In the entries below, find the line with "all form inputs" and the line with "learned from IXP". Reproduce those two lines and every line between them exactly, and nothing more.

=== Section Start ===

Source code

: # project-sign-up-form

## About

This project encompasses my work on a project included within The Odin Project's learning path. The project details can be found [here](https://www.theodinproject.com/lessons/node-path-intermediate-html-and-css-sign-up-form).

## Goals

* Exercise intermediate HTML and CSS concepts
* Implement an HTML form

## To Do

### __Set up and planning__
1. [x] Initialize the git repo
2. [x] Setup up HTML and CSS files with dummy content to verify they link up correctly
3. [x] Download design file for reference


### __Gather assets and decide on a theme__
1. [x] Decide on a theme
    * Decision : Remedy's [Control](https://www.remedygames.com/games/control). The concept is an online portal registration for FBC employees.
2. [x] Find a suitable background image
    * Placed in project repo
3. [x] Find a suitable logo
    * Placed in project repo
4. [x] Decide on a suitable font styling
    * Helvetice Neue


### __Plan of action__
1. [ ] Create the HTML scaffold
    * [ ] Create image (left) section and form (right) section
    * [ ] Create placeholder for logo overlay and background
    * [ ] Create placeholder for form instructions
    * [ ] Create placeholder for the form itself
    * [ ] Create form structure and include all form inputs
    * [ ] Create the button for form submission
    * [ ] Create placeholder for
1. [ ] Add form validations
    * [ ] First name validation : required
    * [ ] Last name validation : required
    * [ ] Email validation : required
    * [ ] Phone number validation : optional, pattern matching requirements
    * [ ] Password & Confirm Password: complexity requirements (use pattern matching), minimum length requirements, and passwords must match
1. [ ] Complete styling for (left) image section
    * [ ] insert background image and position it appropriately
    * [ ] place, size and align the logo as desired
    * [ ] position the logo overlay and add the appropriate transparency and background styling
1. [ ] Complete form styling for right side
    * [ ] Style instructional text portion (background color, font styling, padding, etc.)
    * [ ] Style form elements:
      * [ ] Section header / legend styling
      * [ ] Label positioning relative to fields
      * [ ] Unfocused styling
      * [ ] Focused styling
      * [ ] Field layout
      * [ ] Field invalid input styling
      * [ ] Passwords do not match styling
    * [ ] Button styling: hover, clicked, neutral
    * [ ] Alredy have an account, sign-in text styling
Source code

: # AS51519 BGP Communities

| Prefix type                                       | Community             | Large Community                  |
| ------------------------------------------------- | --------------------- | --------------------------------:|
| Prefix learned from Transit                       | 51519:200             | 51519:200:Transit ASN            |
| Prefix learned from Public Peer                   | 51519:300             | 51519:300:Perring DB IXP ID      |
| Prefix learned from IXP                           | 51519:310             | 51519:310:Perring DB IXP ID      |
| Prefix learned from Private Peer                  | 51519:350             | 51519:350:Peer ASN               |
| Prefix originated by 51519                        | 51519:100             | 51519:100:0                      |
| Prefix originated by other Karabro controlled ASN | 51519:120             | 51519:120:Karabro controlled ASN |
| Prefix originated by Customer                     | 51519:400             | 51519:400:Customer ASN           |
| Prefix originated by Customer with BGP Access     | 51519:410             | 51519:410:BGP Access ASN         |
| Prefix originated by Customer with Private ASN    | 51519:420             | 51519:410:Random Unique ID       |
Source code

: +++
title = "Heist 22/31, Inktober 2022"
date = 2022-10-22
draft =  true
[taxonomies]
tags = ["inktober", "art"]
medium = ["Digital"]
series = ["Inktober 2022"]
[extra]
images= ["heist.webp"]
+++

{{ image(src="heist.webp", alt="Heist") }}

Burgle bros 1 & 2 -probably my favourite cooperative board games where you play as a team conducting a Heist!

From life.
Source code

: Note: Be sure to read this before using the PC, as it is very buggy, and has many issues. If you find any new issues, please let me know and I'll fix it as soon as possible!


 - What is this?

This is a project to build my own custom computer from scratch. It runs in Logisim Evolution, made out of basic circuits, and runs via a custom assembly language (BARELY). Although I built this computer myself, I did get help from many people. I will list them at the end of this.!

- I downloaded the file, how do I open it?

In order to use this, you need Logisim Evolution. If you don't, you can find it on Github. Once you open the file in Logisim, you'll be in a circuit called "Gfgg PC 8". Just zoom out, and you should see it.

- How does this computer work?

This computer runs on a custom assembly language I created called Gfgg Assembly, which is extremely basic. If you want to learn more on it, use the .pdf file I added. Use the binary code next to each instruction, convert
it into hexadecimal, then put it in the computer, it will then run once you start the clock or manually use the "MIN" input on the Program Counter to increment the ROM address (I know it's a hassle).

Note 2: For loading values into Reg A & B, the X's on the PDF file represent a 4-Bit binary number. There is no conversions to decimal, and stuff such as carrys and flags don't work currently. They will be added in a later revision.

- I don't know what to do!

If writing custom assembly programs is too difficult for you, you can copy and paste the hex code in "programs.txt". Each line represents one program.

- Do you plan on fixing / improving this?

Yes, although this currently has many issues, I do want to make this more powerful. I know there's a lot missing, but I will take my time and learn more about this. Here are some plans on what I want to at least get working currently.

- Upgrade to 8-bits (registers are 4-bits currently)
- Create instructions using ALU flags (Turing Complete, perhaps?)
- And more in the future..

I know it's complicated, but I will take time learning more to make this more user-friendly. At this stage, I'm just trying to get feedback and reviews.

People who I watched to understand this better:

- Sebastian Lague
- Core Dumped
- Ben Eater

=== Section End ===

ANSWER TO THIS PROBLEM:
    * [ ] Create form structure and include all form inputs
    * [ ] Create the button for form submission
    * [ ] Create placeholder for
1. [ ] Add form validations
    * [ ] First name validation : required
    * [ ] Last name validation : required
    * [ ] Email validation : required
    * [ ] Phone number validation : optional, pattern matching requirements
    * [ ] Password & Confirm Password: complexity requirements (use pattern matching), minimum length requirements, and passwords must match
1. [ ] Complete styling for (left) image section
    * [ ] insert background image and position it appropriately
    * [ ] place, size and align the logo as desired
    * [ ] position the logo overlay and add the appropriate transparency and background styling
1. [ ] Complete form styling for right side
    * [ ] Style instructional text portion (background color, font styling, padding, etc.)
    * [ ] Style form elements:
      * [ ] Section header / legend styling
      * [ ] Label positioning relative to fields
      * [ ] Unfocused styling
      * [ ] Focused styling
      * [ ] Field layout
      * [ ] Field invalid input styling
      * [ ] Passwords do not match styling
    * [ ] Button styling: hover, clicked, neutral
    * [ ] Alredy have an account, sign-in text styling
Source code

: # AS51519 BGP Communities

| Prefix type                                       | Community             | Large Community                  |
| ------------------------------------------------- | --------------------- | --------------------------------:|
| Prefix learned from Transit                       | 51519:200             | 51519:200:Transit ASN            |
| Prefix learned from Public Peer                   | 51519:300             | 51519:300:Perring DB IXP ID      |
| Prefix learned from IXP                           | 51519:310             | 51519:310:Perring DB IXP ID      |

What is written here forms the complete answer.